*What to produce:* What lines in the records include the string "analysis"? Return each one.

*Input data:*
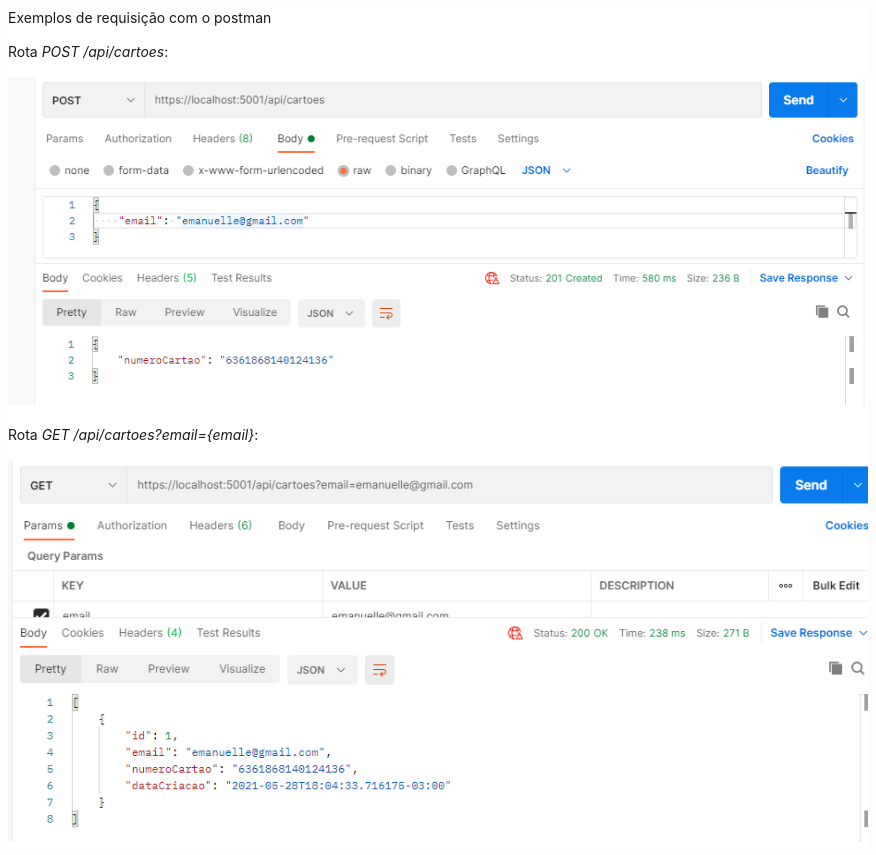 Exemplos de requisição com o postman

Rota *POST /api/cartoes*:

![POST-POSTMAN](images/exemplo-post-postman.png)

Rota *GET /api/cartoes?email={email}*:

![GET-POSTMAN](images/exemplo-get-postman.png)
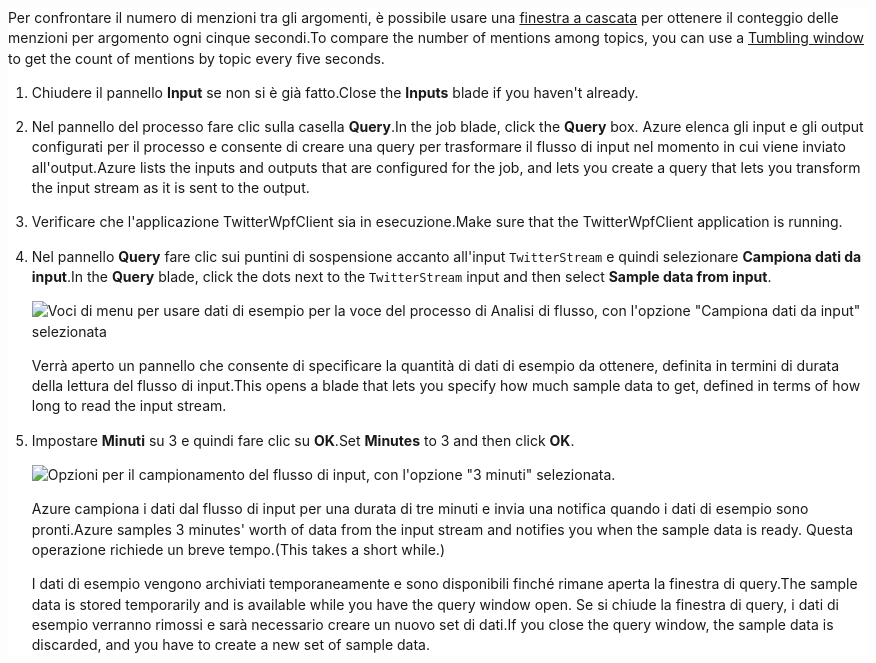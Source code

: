 <span data-ttu-id="c0be8-261">Per confrontare il numero di menzioni tra gli argomenti, è possibile usare una [finestra a cascata](https://msdn.microsoft.com/library/azure/dn835055.aspx) per ottenere il conteggio delle menzioni per argomento ogni cinque secondi.</span><span class="sxs-lookup"><span data-stu-id="c0be8-261">To compare the number of mentions among topics, you can use a [Tumbling window](https://msdn.microsoft.com/library/azure/dn835055.aspx) to get the count of mentions by topic every five seconds.</span></span>

1. <span data-ttu-id="c0be8-262">Chiudere il pannello **Input** se non si è già fatto.</span><span class="sxs-lookup"><span data-stu-id="c0be8-262">Close the **Inputs** blade if you haven't already.</span></span>

2. <span data-ttu-id="c0be8-263">Nel pannello del processo fare clic sulla casella **Query**.</span><span class="sxs-lookup"><span data-stu-id="c0be8-263">In the job blade, click the **Query** box.</span></span> <span data-ttu-id="c0be8-264">Azure elenca gli input e gli output configurati per il processo e consente di creare una query per trasformare il flusso di input nel momento in cui viene inviato all'output.</span><span class="sxs-lookup"><span data-stu-id="c0be8-264">Azure lists the inputs and outputs that are configured for the job, and lets you create a query that lets you transform the input stream as it is sent to the output.</span></span>

3. <span data-ttu-id="c0be8-265">Verificare che l'applicazione TwitterWpfClient sia in esecuzione.</span><span class="sxs-lookup"><span data-stu-id="c0be8-265">Make sure that the TwitterWpfClient application is running.</span></span> 

3. <span data-ttu-id="c0be8-266">Nel pannello **Query** fare clic sui puntini di sospensione accanto all'input `TwitterStream` e quindi selezionare **Campiona dati da input**.</span><span class="sxs-lookup"><span data-stu-id="c0be8-266">In the **Query** blade, click the dots next to the `TwitterStream` input and then select **Sample data from input**.</span></span>

    ![Voci di menu per usare dati di esempio per la voce del processo di Analisi di flusso, con l'opzione "Campiona dati da input" selezionata](./media/stream-analytics-twitter-sentiment-analysis-trends/stream-analytics-create-sample-data-from-input.png)

    <span data-ttu-id="c0be8-268">Verrà aperto un pannello che consente di specificare la quantità di dati di esempio da ottenere, definita in termini di durata della lettura del flusso di input.</span><span class="sxs-lookup"><span data-stu-id="c0be8-268">This opens a blade that lets you specify how much sample data to get, defined in terms of how long to read the input stream.</span></span>

4. <span data-ttu-id="c0be8-269">Impostare **Minuti** su 3 e quindi fare clic su **OK**.</span><span class="sxs-lookup"><span data-stu-id="c0be8-269">Set **Minutes** to 3 and then click **OK**.</span></span> 
    
    ![Opzioni per il campionamento del flusso di input, con l'opzione "3 minuti" selezionata.](./media/stream-analytics-twitter-sentiment-analysis-trends/stream-analytics-input-create-sample-data.png)

    <span data-ttu-id="c0be8-271">Azure campiona i dati dal flusso di input per una durata di tre minuti e invia una notifica quando i dati di esempio sono pronti.</span><span class="sxs-lookup"><span data-stu-id="c0be8-271">Azure samples 3 minutes' worth of data from the input stream and notifies you when the sample data is ready.</span></span> <span data-ttu-id="c0be8-272">Questa operazione richiede un breve tempo.</span><span class="sxs-lookup"><span data-stu-id="c0be8-272">(This takes a short while.)</span></span> 

    <span data-ttu-id="c0be8-273">I dati di esempio vengono archiviati temporaneamente e sono disponibili finché rimane aperta la finestra di query.</span><span class="sxs-lookup"><span data-stu-id="c0be8-273">The sample data is stored temporarily and is available while you have the query window open.</span></span> <span data-ttu-id="c0be8-274">Se si chiude la finestra di query, i dati di esempio verranno rimossi e sarà necessario creare un nuovo set di dati.</span><span class="sxs-lookup"><span data-stu-id="c0be8-274">If you close the query window, the sample data is discarded, and you have to create a new set of sample data.</span></span>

*Task result:*
    ![Voci di menu per usare dati di esempio per la voce del processo di Analisi di flusso, con l'opzione "Campiona dati da input" selezionata](./media/stream-analytics-twitter-sentiment-analysis-trends/stream-analytics-create-sample-data-from-input.png)
    ![Opzioni per il campionamento del flusso di input, con l'opzione "3 minuti" selezionata.](./media/stream-analytics-twitter-sentiment-analysis-trends/stream-analytics-input-create-sample-data.png)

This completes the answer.